WQSI
- Union Springs, Alabama; United States;
- Broadcast area: Auburn, Alabama Columbus, Georgia
- Frequency: 93.9 MHz
- Branding: FM talk 93.9

Programming
- Format: News/talk
- Affiliations: Fox News Radio Radio America Salem Radio Network Westwood One

Ownership
- Owner: Tiger Communications, Inc.
- Sister stations: WACQ, WAUD, WQNR, WTGZ

History
- First air date: January 7, 1977
- Former call signs: WQSI (1977–1982) WSCA (1982–1985) WSFU-FM (1985–2003) WQSI (2003–2010) WTGZ (2010–2020)
- Former frequencies: 100.9 MHz

Technical information
- Licensing authority: FCC
- Facility ID: 9782
- Class: C3
- ERP: 12,500 watts
- HAAT: 143 meters (469 ft)
- Transmitter coordinates: 32°28′17″N 85°34′28″W﻿ / ﻿32.47139°N 85.57444°W

Links
- Public license information: Public file; LMS;
- Webcast: Listen Live
- Website: WQSI Online

= WQSI =

Radio station in Union Springs–Auburn, Alabama

WQSI (93.9 FM, "FM Talk 93.9") is an American radio station broadcasting a news/talk format. Licensed to Union Springs, Alabama, the station serves the Auburn, Alabama, area. The station is currently owned by Tiger Communications, Inc.
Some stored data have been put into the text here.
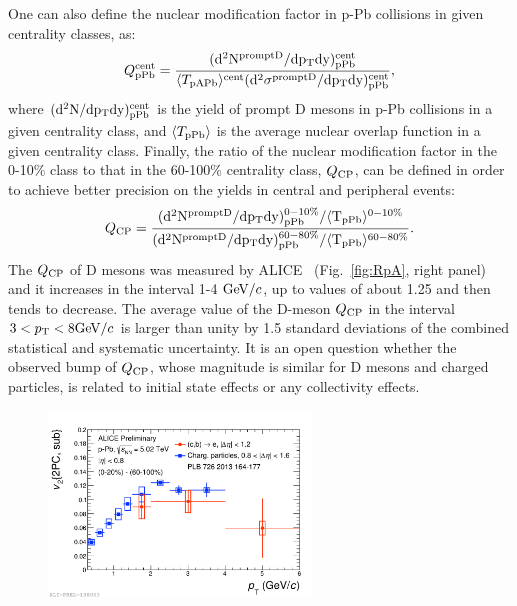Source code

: One can also define the nuclear modification factor in p-Pb collisions in given centrality classes, as:
\begin{equation}
Q_{\rm pPb}^{\rm cent} = \frac{(\rm d^2 N^{\rm prompt D }/\rm d p_{\rm T} \rm d y)^{\rm cent}_{\rm pPb}}{\langle T_{\rm pAPb} \rangle ^{\rm cent}(\rm d^2 \sigma^{\rm prompt D }/\rm d p_{\rm T} \rm d y)^{\rm cent}_{\rm pPb}},
\end{equation}
where $(\rm d^2 N/\rm d p_{\rm T} \rm d y)^{\rm cent}_{\rm pPb}$ is the yield of prompt D mesons in p-Pb collisions 
in a given centrality class, and $\langle T_{\rm pPb} \rangle$ is the average nuclear overlap function in a given centrality class.
Finally, the ratio of the nuclear modification factor in the 0-10\% class to that in the 60-100\% centrality
class, $Q_{\rm CP}$, can be defined in order to achieve better precision on the yields in central and peripheral events:
\begin{equation}
Q_{\rm CP} = \frac{(\rm d^2 N^{\rm prompt D }/\rm d p_{\rm T} \rm d y)^{\rm 0-10\%}_{\rm pPb}/ \langle T_{\rm pPb} \rangle^{0-10\%}}{(\rm d^2 N^{\rm prompt D }/\rm d p_{\rm T} \rm d y)^{\rm 60-80\%}_{\rm pPb}/ \langle T_{\rm pPb} \rangle^{60-80\%}}.
\label{eq:QCP}
\end{equation}
The $Q_{\rm CP}$ of D mesons was measured by ALICE~\cite{ALICEPAS2017008} (Fig.~\ref{fig:RpA}, right panel) and it increases in the interval 1-4 $\mathrm{GeV}/c$, 
up to values of about 1.25 and then tends to decrease. The average value of the D-meson $Q_{\rm CP}$ 
in the interval $3 < p_{\rm T} < 8 \mathrm{GeV}/c$ is larger than unity by 1.5 standard deviations of the combined statistical and systematic uncertainty.
It is an open question whether the observed bump of $Q_{\rm CP}$, whose magnitude is similar 
for D mesons and charged particles, is related to initial state effects or any collectivity effects.

\begin{figure}[!ht]
  \centering
  \includegraphics[width=7cm]{FigCap2/v2HFE.pdf}
  \caption{~\cite{Acharya:2017hdv}}
  \label{fig:}
\end{figure}

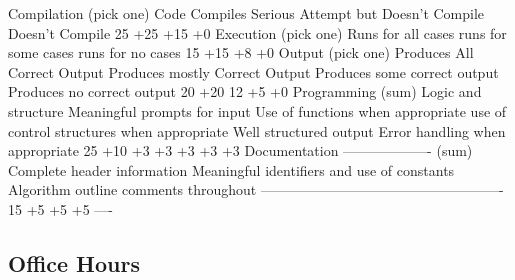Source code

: \documentclass{beamer}
\begin{document}
Compilation (pick one)
Code Compiles
Serious Attempt but Doesn't Compile
Doesn't Compile
25%
+25
+15
+0
Execution (pick one)
Runs for all cases 
runs for some cases 
runs for no cases
15%
+15
+8
+0
Output (pick one)
Produces All Correct Output 
Produces mostly Correct Output 
Produces some correct output 
Produces no correct output
20%
+20
12
+5
+0
Programming (sum)
Logic and structure
Meaningful prompts for input
Use of functions when appropriate
use of control structures when appropriate
Well structured output
Error handling when appropriate
25%
+10
+3
+3
+3
+3
+3
Documentation
-------------------
(sum)
Complete header information
Meaningful identifiers and use of constants
Algorithm outline comments throughout
----------------------------------------------------
15%
+5
+5
+5
----

\begin{frame}
\section{Office Hours}
\end{frame}
\end{document}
On May 4, 2020, WQSI and its talk format moved to 93.9 FM Union Springs, swapping frequencies with alternative rock-formatted WTGZ.

==Programming==
Syndicated music programming once included America's Grand Ole Opry Weekend from Westwood One. Auburn didn't really take to the classic country format, and in the summer of 2014 the music gave way to a conservative news/talk format. (Taken from Alabama Broadcast Media Page) Now as a talk station notable programs include Don Imus in the Morning, The Paul Finebaum Show, The Savage Nation with Dr Michael Savage and Coast to Coast AM with George Noory.

==Ownership==
In November 2005, Tiger Communications Inc. (Thomas Hayley, president) reached an agreement to acquire WBIL and WQSI from H&H Communications LLC (Fred R. Hughey, member) for a reported combined sale price of $350,000. The FCC approved the deal on February 13, 2006, and the transaction was consummated on April 6, 2006.

==Awards and honors==
As a country music formatted station, WQSI on-air personality Pat Julian was nominated for a Country Music Association Award as "Small Market Broadcast Personality of the Year" in 1983.